Instructions for the task: Every line of the records that holds the word "caption" should be copied.
Source records below:
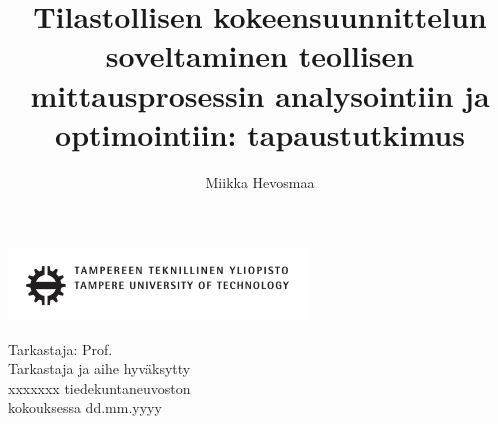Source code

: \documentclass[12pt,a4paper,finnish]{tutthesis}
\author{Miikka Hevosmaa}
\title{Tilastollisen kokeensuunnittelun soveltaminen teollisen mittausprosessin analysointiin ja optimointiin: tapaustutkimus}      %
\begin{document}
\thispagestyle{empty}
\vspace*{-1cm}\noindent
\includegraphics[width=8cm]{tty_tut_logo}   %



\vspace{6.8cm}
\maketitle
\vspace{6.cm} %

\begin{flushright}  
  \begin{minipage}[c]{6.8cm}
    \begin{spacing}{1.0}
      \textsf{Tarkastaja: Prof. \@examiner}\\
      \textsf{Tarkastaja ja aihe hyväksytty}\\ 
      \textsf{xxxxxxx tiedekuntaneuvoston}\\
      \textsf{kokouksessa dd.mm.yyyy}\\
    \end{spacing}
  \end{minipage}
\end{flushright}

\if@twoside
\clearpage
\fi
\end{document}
End of Source records.
Source records below:
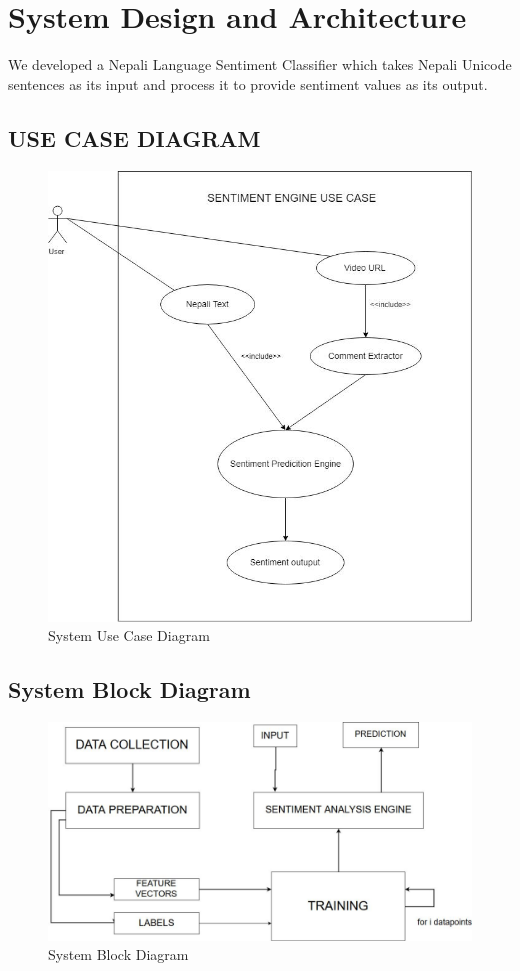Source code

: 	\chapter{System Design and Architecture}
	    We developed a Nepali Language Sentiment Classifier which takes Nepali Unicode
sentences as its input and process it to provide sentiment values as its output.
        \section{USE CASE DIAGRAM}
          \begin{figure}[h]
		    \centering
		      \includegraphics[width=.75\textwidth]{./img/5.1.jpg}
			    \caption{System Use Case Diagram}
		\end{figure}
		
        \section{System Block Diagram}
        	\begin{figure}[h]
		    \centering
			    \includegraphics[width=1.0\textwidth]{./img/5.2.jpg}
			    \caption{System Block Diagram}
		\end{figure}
End of Source records.
Output for this task:
			    \caption{System Use Case Diagram}
			    \caption{System Block Diagram}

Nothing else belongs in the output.